Greater EU trade with Gulf countries could not only foster energy diversification but also tolerance


Putin’s war in Ukraine has been driving European energy prices to even higher levels. In response, Western politicians are frantically looking for alternatives to Russian energy. For that, one does not need to look very far to end up with Gulf countries – in particular the United Arab Emirates, Saudi Arabia and Qatar. While Germany already closed a gas deal with Qatar, the United Kingdom is trying to convince the Emirates to pump up more oil.

The results so far are mixed. Gulf countries do not seem overly keen to go out of their way to help the West now, as they are annoyed with the perceived lack of Western support in their conflict with Yemen, from where missiles were fired into the U.A.E. earlier this year.

Still, initiatives are ongoing to further open up trade between the West and this dynamic part of the world, which, amongst others, hosts Dubai, a city that has rapidly develop into a global hub for tourism, travel and business.

Last year, the European Union tentatively reopened talks with the Gulf Cooperation Council, which counts Bahrain, Kuwait, Oman, Qatar, Saudi Arabia and the United Arab Emirates as its members, regarding a free trade deal. Attempts to achieve an EU-GCC FTA date back to 1990 but were suspended in 2008. In September, the UK already secured a $13.8 billion investment deal with the Emirates, driving increased investment into sectors including technology, infrastructure, and energy transition. In February, the U.A.E. also agreed a trade deal with India, further indicating its ambitions to bolster trade.

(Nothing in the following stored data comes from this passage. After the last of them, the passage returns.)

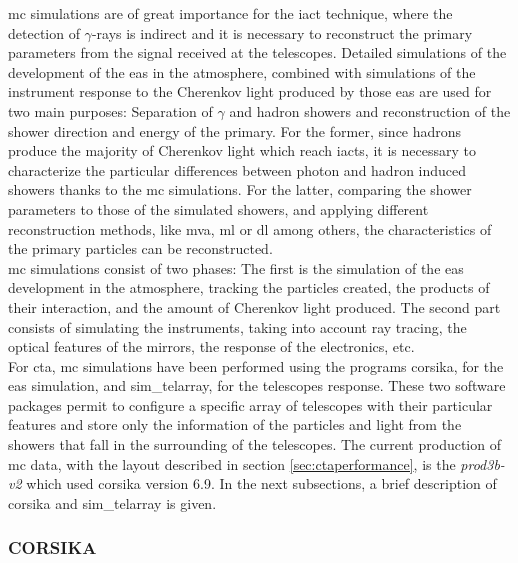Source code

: \documentclass[main.tex]{subfiles}
\begin{document}
\gls{mc} simulations are of great importance for the \gls{iact} technique, where the detection of $\gamma$-rays is indirect and it is necessary to reconstruct the primary parameters from the signal received at the telescopes. Detailed simulations of the development of the \gls{eas} in the atmosphere, combined with simulations of the instrument response to the Cherenkov light produced by those \gls{eas} are used for two main purposes: Separation of $\gamma$ and hadron showers and reconstruction of the shower direction and energy of the primary. For the former, since hadrons produce the majority of Cherenkov light which reach \glspl{iact}, it is necessary to characterize the particular differences between photon and hadron induced showers thanks to the \gls{mc} simulations. For the latter, comparing the shower parameters to those of the simulated showers, and applying different reconstruction methods, like \gls{mva}, \gls{ml} or \gls{dl} among others, the characteristics of the primary particles can be reconstructed.\\
\gls{mc} simulations consist of two phases: The first is the simulation of the \gls{eas} development in the atmosphere, tracking the particles created, the products of their interaction, and the amount of Cherenkov light produced. The second part consists of simulating the instruments, taking into account ray tracing, the optical features of the mirrors, the response of the electronics, etc.\\
For \gls{cta}, \gls{mc} simulations have been performed using the programs \gls{corsika}, for the \gls{eas} simulation, and sim\_telarray, for the telescopes response. These two software packages permit to configure a specific array of telescopes with their particular features and store only the information of the particles and light from the showers that fall in the surrounding of the telescopes. The current production of \gls{mc} data, with the layout described in section \ref{sec:ctaperformance}, is the \textit{prod3b-v2} which used \gls{corsika} version 6.9. In the next subsections, a brief description of \gls{corsika} and sim\_telarray is given.

\subsubsection{CORSIKA} \label{sec:corsika}
\end{document}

Also underneath the surface, in society, things are changing. Dubai becoming a global, multicultural melting pot must have contributed to the normalization of relations between the Emirates and Israel in 2020, an achievement which former U.S. President Trump also deserves some credit for. A few weeks ago, a three-way foreign policy summit took place between the leaders the United Arab Emirates, Israel and Egypt, something that would have been unthinkable only a decade ago.

In this respect, it is worth mentioning the role played by the education system in the U.A.E in fostering religious tolerance, and hence peace, stability and multicultural understanding.

In 2011, the U.A.E. government cracked down on demonization of Jews in school textbooks, a problem widespread in the Arab world, often promoted by the Islamist fanatics of the Muslim Brotherhood A new comprehensive study by the Institute for Monitoring Peace and Cultural Tolerance in School Education (IMPACT-se) now shows that these policies have been successful. It did not find any examples of anti-Semitism or incitement toward Jews in the Emirati curriculum.

Interestingly, while commitment to the Palestinian cause is of course still taught, a passage claiming that the Palestinian-Israeli conflict would be  “the basis of conflicts in the Middle East” was scrapped. It may seem like common sense that for example conflicts in Yemen or Libya have nothing to do with it, but it is nevertheless a commonly held belief, often used as an excuse to justify the extreme attention for any mistakes made by Israel.

Things really are changing for the better in some places in the Middle East, and better relations between Israel and the U.A.E can only improve the plight of the Palestinians as well. The EU should therefore prioritise securing a Free Trade Agreement with the Gulf countries, which includes the U.A.E., not only to support its own energy diversification, but also to promote tolerance in the region.